===== DATA LISTING =====
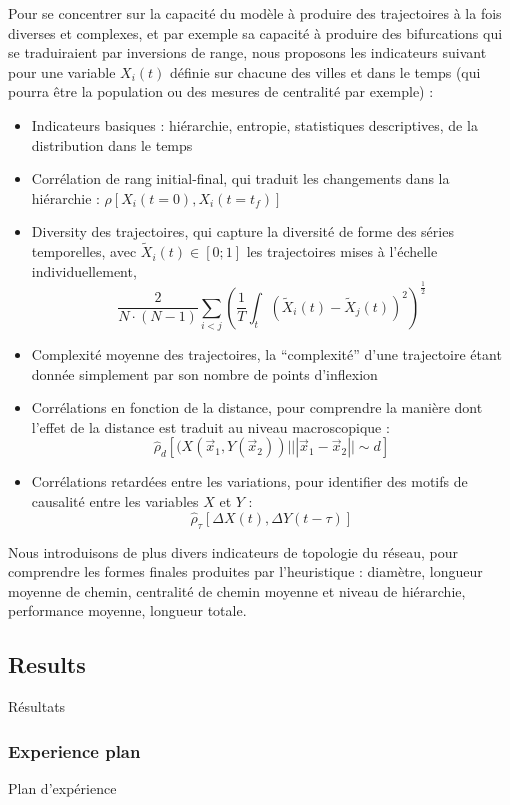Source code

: Pour se concentrer sur la capacité du modèle à produire des trajectoires à la fois diverses et complexes, et par exemple sa capacité à produire des bifurcations qui se traduiraient par inversions de range, nous proposons les indicateurs suivant pour une variable $X_i(t)$ définie sur chacune des villes et dans le temps (qui pourra être la population ou des mesures de centralité par exemple) :

\begin{itemize}
  \item Indicateurs basiques : hiérarchie, entropie, statistiques descriptives, de la distribution dans le temps
  \item Corrélation de rang initial-final, qui traduit les changements dans la hiérarchie : $\rho\left[X_i(t=0),X_i(t=t_f)\right]$
  \item Diversity des trajectoires, qui capture la diversité de forme des séries temporelles, avec $\tilde{X}_i(t)\in \left[0;1\right]$ les trajectoires mises à l'échelle individuellement,
\[
\frac{2}{N\cdot(N-1)}\sum_{i<j} \left(\frac{1}{T}\int_{t} \left(\tilde{X}_i(t) - \tilde{X}_j(t)\right)^2 \right)^{\frac{1}{2}}
\]
\item Complexité moyenne des trajectoires, la ``complexité'' d'une trajectoire étant donnée simplement par son nombre de points d'inflexion
\item Corrélations en fonction de la distance, pour comprendre la manière dont l'effet de la distance est traduit au niveau macroscopique : 
\[
\hat{\rho}_d\left[(X(\vec{x}_1,Y(\vec{x}_2))|||\vec{x}_1-\vec{x}_2||\sim d\right]
\]
\item Corrélations retardées entre les variations, pour identifier des motifs de causalité entre les variables $X$ et $Y$ : \[
\hat{\rho}_{\tau}\left[\Delta X(t),\Delta Y(t-\tau)\right]
\]
\end{itemize}



Nous introduisons de plus divers indicateurs de topologie du réseau, pour comprendre les formes finales produites par l'heuristique : diamètre, longueur moyenne de chemin, centralité de chemin moyenne et niveau de hiérarchie, performance moyenne, longueur totale.




\subsection{Results}{Résultats}


\subsubsection{Experience plan}{Plan d'expérience}

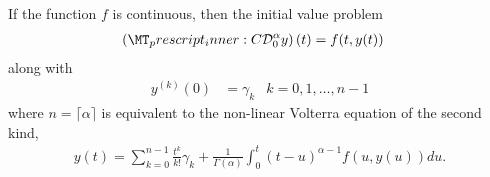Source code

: \documentclass{article}
\begin{document}
\begin{lemma}
\label{lem:fde_volt_equiv}
If the function $ f $ is continuous, then the initial value problem
\begin{align}
	\label{eq:fde-2}
	\capder{0}{\alpha}{y}(t) &= f(t,y(t))
\end{align}
along with 
\begin{align}
	\label{eq:fde-2-ic}
	y^{(k)}(0) &= \gamma_k & k=0,1,\ldots, n-1 
\end{align}
where $ n = \lceil \alpha \rceil $
is equivalent to the non-linear Volterra equation of the second kind,
\begin{align*}
	y(t) = \sum_{k=0}^{n-1} \frac{t^k}{k!} \gamma_k + \frac{1}{\Gamma(\alpha)} \int_0^t (t-u)^{\alpha-1} f(u,y(u))du.
\end{align*}
\end{lemma}
\end{document}
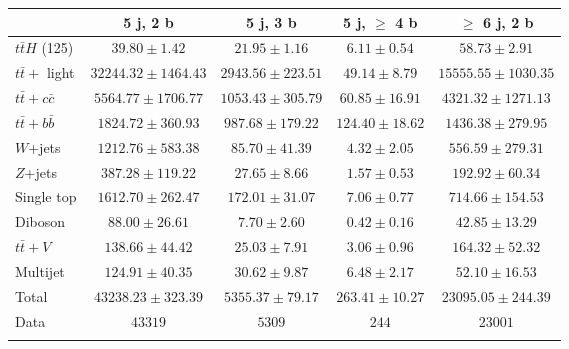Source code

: 
\begin{table}
\begin{center}
\begin{tabular}{l*{4}{c}}
\hline\hline
 & 5 j, 2 b & 5 j, 3 b & 5 j, $\geq$ 4 b & $\geq$ 6 j, 2 b\\
\hline
$t\bar{t}H$ (125) & $39.80 \pm 1.42$ & $21.95 \pm 1.16$ & $6.11 \pm 0.54$ & $58.73 \pm 2.91$\\
$t\bar{t}+$ light & $32244.32 \pm 1464.43$ & $2943.56 \pm 223.51$ & $49.14 \pm 8.79$ & $15555.55 \pm 1030.35$\\
$t\bar{t}+c\bar{c}$ & $5564.77 \pm 1706.77$ & $1053.43 \pm 305.79$ & $60.85 \pm 16.91$ & $4321.32 \pm 1271.13$\\
$t\bar{t}+b\bar{b}$ & $1824.72 \pm 360.93$ & $987.68 \pm 179.22$ & $124.40 \pm 18.62$ & $1436.38 \pm 279.95$\\
$W$+jets & $1212.76 \pm 583.38$ & $85.70 \pm 41.39$ & $4.32 \pm 2.05$ & $556.59 \pm 279.31$\\
$Z$+jets & $387.28 \pm 119.22$ & $27.65 \pm 8.66$ & $1.57 \pm 0.53$ & $192.92 \pm 60.34$\\
Single top & $1612.70 \pm 262.47$ & $172.01 \pm 31.07$ & $7.06 \pm 0.77$ & $714.66 \pm 154.53$\\
Diboson & $88.00 \pm 26.61$ & $7.70 \pm 2.60$ & $0.42 \pm 0.16$ & $42.85 \pm 13.29$\\
$t\bar{t}+V$ & $138.66 \pm 44.42$ & $25.03 \pm 7.91$ & $3.06 \pm 0.96$ & $164.32 \pm 52.32$\\
Multijet & $124.91 \pm 40.35$ & $30.62 \pm 9.87$ & $6.48 \pm 2.17$ & $52.10 \pm 16.53$\\
\hline
Total & $43238.23 \pm 323.39$          & $5355.37 \pm 79.17$          & $263.41 \pm 10.27$          & $23095.05 \pm 244.39$         \\
\hline
Data & $43319$ & $5309$ & $244$ & $23001$\\
\hline\hline     \\
\end{tabular}
\vspace{0.1cm}


\end{center}
\end{table}
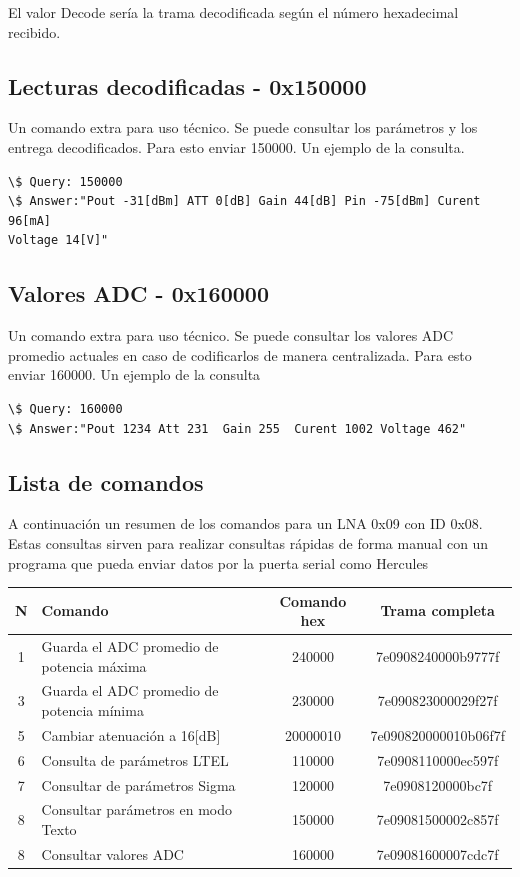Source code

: \documentclass[12pt,twoside,onecolumn]{article}
\begin{document}
El valor Decode sería la trama decodificada según el número hexadecimal recibido.

\subsection{Lecturas decodificadas - 0x150000}\label{sec:str-param}
Un comando extra para uso técnico. Se puede consultar los parámetros y los entrega decodificados. Para esto enviar 150000. Un ejemplo de la consulta.

\begin{verbatim}
\$ Query: 150000
\$ Answer:"Pout -31[dBm] ATT 0[dB] Gain 44[dB] Pin -75[dBm] Curent 96[mA]
Voltage 14[V]"
\end{verbatim}

\subsection{Valores ADC - 0x160000}\label{sec:adc-param}
Un comando extra para uso técnico. Se puede consultar los valores ADC promedio actuales en caso de codificarlos de manera centralizada. Para esto enviar 160000. Un ejemplo de la consulta
\begin{verbatim}
\$ Query: 160000
\$ Answer:"Pout 1234 Att 231  Gain 255  Curent 1002 Voltage 462"
\end{verbatim}

\subsection{Lista de comandos}
A continuación un resumen de los comandos para un LNA 0x09 con ID 0x08. Estas consultas sirven para realizar consultas rápidas de forma manual con un programa que pueda enviar datos por la puerta serial como Hercules~\cite{web:hercules}
\begin{center}
\begin{tabular}{||c | l c c||} 
 \hline
 N & Comando & Comando hex & Trama completa \\ [0.5ex] 
 \hline\hline
 1 & Guarda el ADC promedio de potencia máxima & 240000 & 7e0908240000b9777f \\ 
 \hline
 3 & Guarda el ADC promedio de potencia mínima & 230000 & 7e090823000029f27f \\ 
 \hline
 5 & Cambiar atenuación a 16[dB]& 20000010 & 7e090820000010b06f7f \\
 \hline
  6 & Consulta de parámetros LTEL & 110000 & 7e0908110000ec597f \\
  \hline
  7 & Consultar de parámetros Sigma & 120000 &  7e0908120000bc7f \\
 \hline
 8 & Consultar parámetros en modo Texto & 150000 &  7e09081500002c857f \\
 \hline
  8 & Consultar valores ADC & 160000 &  7e09081600007cdc7f \\
 \hline
 
\end{tabular}
\end{center}
\end{document}
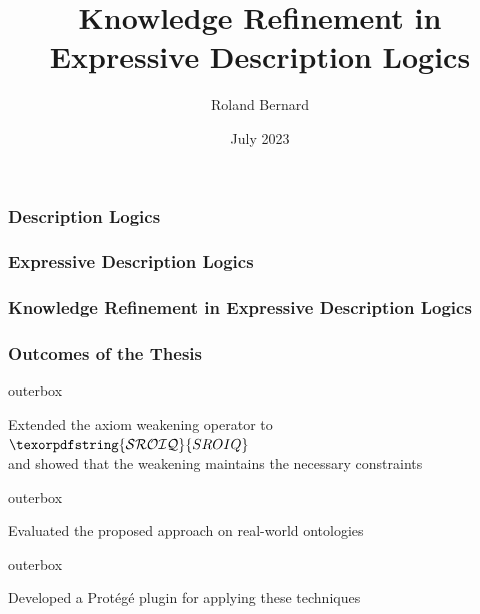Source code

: \documentclass[aspectratio=169]{beamer}
\title{Knowledge Refinement in\\Expressive Description Logics}
\author{Roland Bernard}
\date{July 2023}
\newcommand{\SROIQ}{\ensuremath{\texorpdfstring{\mathcal{SROIQ}}{SROIQ}}\xspace}
\newlength{\offsetpage}
\newenvironment{narrowpage}[1][1cm]{
  \setlength{\offsetpage}{#1}
  \begin{adjustwidth}{\offsetpage}{\offsetpage}
  \addtolength{\textwidth}{-2\offsetpage}
}{\end{adjustwidth}}
\newenvironment{items}{\begin{narrowpage}\vfill}{\end{narrowpage}}
\newenvironment{oitem}[1][\scriptsize\raisebox{0.6mm}{\color{unibzblue} $\blacktriangleright$}]{\hfill\begin{beamercolorbox}[rounded=true,colsep=2mm]{outerbox}\parbox[t]{5mm}{#1}\begin{minipage}[t]{\textwidth}}{\end{minipage}\end{beamercolorbox}\hfill\vfill}
\begin{document}
\frame{\titlepage}

\begin{frame}
\frametitle{Description Logics}


\end{frame}

\begin{frame}
\frametitle{Expressive \textnormal{Description Logics}}


\end{frame}

\begin{frame}
\frametitle{Knowledge Refinement \textnormal{in Expressive Description Logics}}


\end{frame}

\begin{frame}
\frametitle{Outcomes of the Thesis}
\begin{items}
  \begin{oitem}
    Extended the axiom weakening operator to \SROIQ \\
    {\footnotesize and showed that the weakening maintains the necessary constraints}
  \end{oitem}
  \begin{oitem}
    Evaluated the proposed approach on real-world ontologies
  \end{oitem}
  \begin{oitem}
    Developed a Protégé plugin for applying these techniques
  \end{oitem}
\end{items}
\end{frame}

{
\begin{frame}[plain]{}
\end{frame}
}
\end{document}
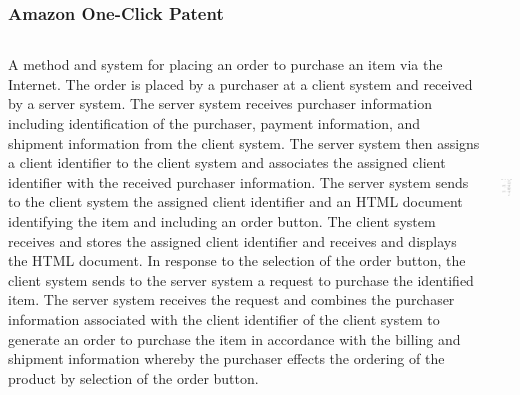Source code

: \documentclass{beamer}
\begin{document}
\begin{frame}
	\frametitle{Amazon One-Click Patent}
  \begin{columns}[T]
    \begin{column}{.5\textwidth}
	\begin{block}{}
	\tiny A method and system for placing an order to purchase an item via the Internet. The order is placed by a purchaser at a client system and received by a server system. The server system receives purchaser information including identification of the purchaser, payment information, and shipment information from the client system. The server system then assigns a client identifier to the client system and associates the assigned client identifier with the received purchaser information. The server system sends to the client system the assigned client identifier and an HTML document identifying the item and including an order button. The client system receives and stores the assigned client identifier and receives and displays the HTML document. In response to the selection of the order button, the client system sends to the server system a request to purchase the identified item. The server system receives the request and combines the purchaser information associated with the client identifier of the client system to generate an order to purchase the item in accordance with the billing and shipment information whereby the purchaser effects the ordering of the product by selection of the order button.
    \end{block}
	\end{column}
	\begin{column}{.5\textwidth}
	\begin{block}{}
	  \includegraphics[height=2.75in,angle=0]{Amazon.png}
    \end{block}
	\end{column}
	\end{columns}
\end{frame}
\end{document}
=====
WORK REQUIRED: Take from the material every line that holds "centralité".

ANSWER SPACE:
: Pour se concentrer sur la capacité du modèle à produire des trajectoires à la fois diverses et complexes, et par exemple sa capacité à produire des bifurcations qui se traduiraient par inversions de range, nous proposons les indicateurs suivant pour une variable $X_i(t)$ définie sur chacune des villes et dans le temps (qui pourra être la population ou des mesures de centralité par exemple) :
Nous introduisons de plus divers indicateurs de topologie du réseau, pour comprendre les formes finales produites par l'heuristique : diamètre, longueur moyenne de chemin, centralité de chemin moyenne et niveau de hiérarchie, performance moyenne, longueur totale.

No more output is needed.